Susan Unterberg: A RetrospectiveNovember 20, 2004 - January 30, 2005Susan Unterberg trains her
camera on subjects that are as familiar as family members and nature, bringing
to both a unique personal vision. While the artist typically organizes her work
according to discrete photographic series, this exhibition combines selections
from more than twenty years of such projects and unites them for the first time
in one retrospective exhibition. This survey begins with portraits
of mothers and daughters (1985–86) and concludes with a series of enigmatic and
painterly views of fish seen through the surface of water (2002–3).
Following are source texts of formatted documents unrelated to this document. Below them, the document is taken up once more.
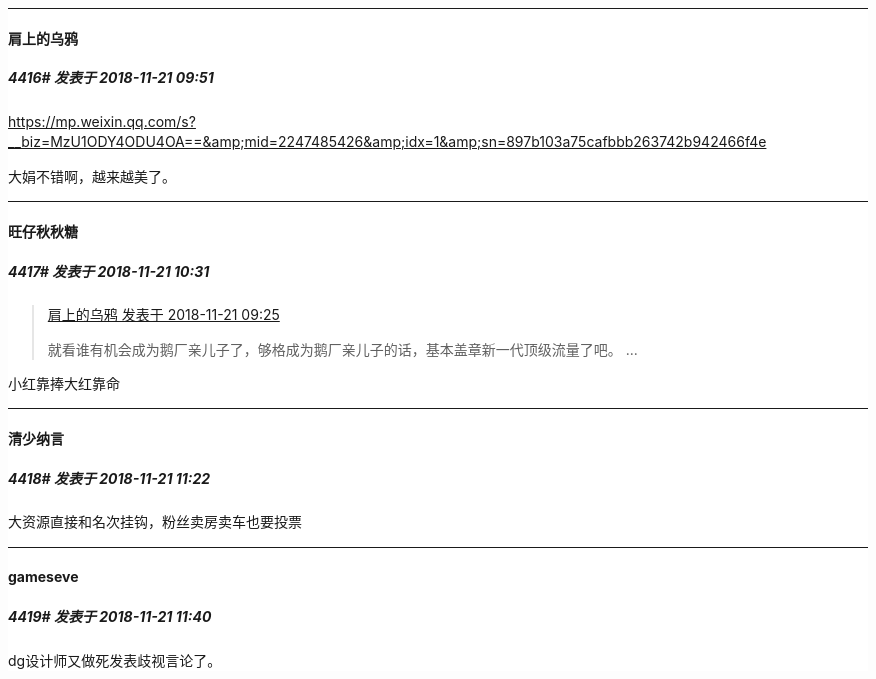 


*****

####  肩上的乌鸦  
##### 4416#       发表于 2018-11-21 09:51




https://mp.weixin.qq.com/s?__biz=MzU1ODY4ODU4OA==&amp;mid=2247485426&amp;idx=1&amp;sn=897b103a75cafbbb263742b942466f4e


大娟不错啊，越来越美了。







*****

####  旺仔秋秋糖  
##### 4417#       发表于 2018-11-21 10:31



<blockquote><a href="httphttps://bbs.saraba1st.com/2b/forum.php?mod=redirect&amp;goto=findpost&amp;pid=41667511&amp;ptid=1753169" target="_blank">肩上的乌鸦 发表于 2018-11-21 09:25</a>

就看谁有机会成为鹅厂亲儿子了，够格成为鹅厂亲儿子的话，基本盖章新一代顶级流量了吧。 ...</blockquote>
小红靠捧大红靠命







*****

####  清少纳言  
##### 4418#       发表于 2018-11-21 11:22




大资源直接和名次挂钩，粉丝卖房卖车也要投票







*****

####  gameseve  
##### 4419#       发表于 2018-11-21 11:40




dg设计师又做死发表歧视言论了。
The ten
series represented in these galleries are grouped thematically as family
portraits and observations of nature. Both demonstrate the artist’s interest in
psychological and perceptual relationships. Her earlier groups of sisters,
couples, mothers and daughters, fathers and sons, and mothers and sons are fraught
with a visible emotional tension that addresses the complexity of familial
bonds. Unterberg would later turn from
portraits to the natural world, taking pictures of landscapes, horses, and fish.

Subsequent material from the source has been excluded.